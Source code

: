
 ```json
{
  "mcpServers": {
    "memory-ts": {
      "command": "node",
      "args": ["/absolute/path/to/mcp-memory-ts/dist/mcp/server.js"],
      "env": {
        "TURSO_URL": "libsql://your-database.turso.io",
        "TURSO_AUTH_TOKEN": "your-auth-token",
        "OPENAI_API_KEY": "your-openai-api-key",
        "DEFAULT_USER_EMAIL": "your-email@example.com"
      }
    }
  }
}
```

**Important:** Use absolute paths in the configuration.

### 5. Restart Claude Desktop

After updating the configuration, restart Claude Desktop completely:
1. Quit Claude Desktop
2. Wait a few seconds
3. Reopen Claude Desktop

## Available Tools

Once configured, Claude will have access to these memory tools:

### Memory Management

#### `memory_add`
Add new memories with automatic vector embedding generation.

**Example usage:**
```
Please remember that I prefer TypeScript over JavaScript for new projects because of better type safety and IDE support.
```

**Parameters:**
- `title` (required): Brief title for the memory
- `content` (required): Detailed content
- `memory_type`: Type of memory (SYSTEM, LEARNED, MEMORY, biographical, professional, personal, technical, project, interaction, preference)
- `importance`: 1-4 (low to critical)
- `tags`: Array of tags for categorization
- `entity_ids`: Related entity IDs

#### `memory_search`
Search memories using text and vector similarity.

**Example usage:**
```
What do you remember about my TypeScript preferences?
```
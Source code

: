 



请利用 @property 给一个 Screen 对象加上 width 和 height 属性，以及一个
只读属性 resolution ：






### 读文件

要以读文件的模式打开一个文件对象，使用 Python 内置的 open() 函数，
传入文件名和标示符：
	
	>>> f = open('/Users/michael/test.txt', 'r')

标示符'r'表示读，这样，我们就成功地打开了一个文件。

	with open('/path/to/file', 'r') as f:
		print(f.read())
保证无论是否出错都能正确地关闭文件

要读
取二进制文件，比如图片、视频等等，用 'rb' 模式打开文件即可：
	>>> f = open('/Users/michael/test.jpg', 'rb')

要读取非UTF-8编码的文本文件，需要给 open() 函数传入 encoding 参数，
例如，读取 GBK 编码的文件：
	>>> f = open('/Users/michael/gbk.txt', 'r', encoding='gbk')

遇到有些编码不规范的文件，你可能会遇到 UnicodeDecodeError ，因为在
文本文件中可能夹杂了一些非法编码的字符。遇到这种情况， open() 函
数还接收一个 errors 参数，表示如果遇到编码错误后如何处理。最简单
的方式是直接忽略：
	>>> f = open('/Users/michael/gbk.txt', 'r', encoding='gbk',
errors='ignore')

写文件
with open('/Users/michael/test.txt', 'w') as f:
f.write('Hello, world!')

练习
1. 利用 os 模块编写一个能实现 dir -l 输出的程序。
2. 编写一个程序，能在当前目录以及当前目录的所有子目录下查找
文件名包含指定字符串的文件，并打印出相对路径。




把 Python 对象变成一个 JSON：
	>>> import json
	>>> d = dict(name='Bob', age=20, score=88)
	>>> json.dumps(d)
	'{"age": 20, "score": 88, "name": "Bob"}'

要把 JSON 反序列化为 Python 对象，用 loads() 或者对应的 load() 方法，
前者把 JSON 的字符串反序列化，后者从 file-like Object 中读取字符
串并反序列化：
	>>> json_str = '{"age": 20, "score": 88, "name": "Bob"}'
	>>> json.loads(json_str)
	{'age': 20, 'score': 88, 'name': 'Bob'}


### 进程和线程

▶ **TASK BRIEF**
Output an exact copy of each record.

▶ **PROBLEM SOLUTION**
Source code

:
 ```json
{
  "mcpServers": {
    "memory-ts": {
      "command": "node",
      "args": ["/absolute/path/to/mcp-memory-ts/dist/mcp/server.js"],
      "env": {
        "TURSO_URL": "libsql://your-database.turso.io",
        "TURSO_AUTH_TOKEN": "your-auth-token",
        "OPENAI_API_KEY": "your-openai-api-key",
        "DEFAULT_USER_EMAIL": "your-email@example.com"
      }
    }
  }
}
```

**Important:** Use absolute paths in the configuration.

### 5. Restart Claude Desktop

After updating the configuration, restart Claude Desktop completely:
1. Quit Claude Desktop
2. Wait a few seconds
3. Reopen Claude Desktop

## Available Tools

Once configured, Claude will have access to these memory tools:

### Memory Management

#### `memory_add`
Add new memories with automatic vector embedding generation.

**Example usage:**
```
Please remember that I prefer TypeScript over JavaScript for new projects because of better type safety and IDE support.
```

**Parameters:**
- `title` (required): Brief title for the memory
- `content` (required): Detailed content
- `memory_type`: Type of memory (SYSTEM, LEARNED, MEMORY, biographical, professional, personal, technical, project, interaction, preference)
- `importance`: 1-4 (low to critical)
- `tags`: Array of tags for categorization
- `entity_ids`: Related entity IDs

#### `memory_search`
Search memories using text and vector similarity.

**Example usage:**
```
What do you remember about my TypeScript preferences?
```
Source code

: 



请利用 @property 给一个 Screen 对象加上 width 和 height 属性，以及一个
只读属性 resolution ：






### 读文件

要以读文件的模式打开一个文件对象，使用 Python 内置的 open() 函数，
传入文件名和标示符：
	
	>>> f = open('/Users/michael/test.txt', 'r')

标示符'r'表示读，这样，我们就成功地打开了一个文件。

	with open('/path/to/file', 'r') as f:
		print(f.read())
保证无论是否出错都能正确地关闭文件

要读
取二进制文件，比如图片、视频等等，用 'rb' 模式打开文件即可：
	>>> f = open('/Users/michael/test.jpg', 'rb')

要读取非UTF-8编码的文本文件，需要给 open() 函数传入 encoding 参数，
例如，读取 GBK 编码的文件：
	>>> f = open('/Users/michael/gbk.txt', 'r', encoding='gbk')

遇到有些编码不规范的文件，你可能会遇到 UnicodeDecodeError ，因为在
文本文件中可能夹杂了一些非法编码的字符。遇到这种情况， open() 函
数还接收一个 errors 参数，表示如果遇到编码错误后如何处理。最简单
的方式是直接忽略：
	>>> f = open('/Users/michael/gbk.txt', 'r', encoding='gbk',
errors='ignore')

写文件
with open('/Users/michael/test.txt', 'w') as f:
f.write('Hello, world!')

练习
1. 利用 os 模块编写一个能实现 dir -l 输出的程序。
2. 编写一个程序，能在当前目录以及当前目录的所有子目录下查找
文件名包含指定字符串的文件，并打印出相对路径。




把 Python 对象变成一个 JSON：
	>>> import json
	>>> d = dict(name='Bob', age=20, score=88)
	>>> json.dumps(d)
	'{"age": 20, "score": 88, "name": "Bob"}'

要把 JSON 反序列化为 Python 对象，用 loads() 或者对应的 load() 方法，
前者把 JSON 的字符串反序列化，后者从 file-like Object 中读取字符
串并反序列化：
	>>> json_str = '{"age": 20, "score": 88, "name": "Bob"}'
	>>> json.loads(json_str)
	{'age': 20, 'score': 88, 'name': 'Bob'}


### 进程和线程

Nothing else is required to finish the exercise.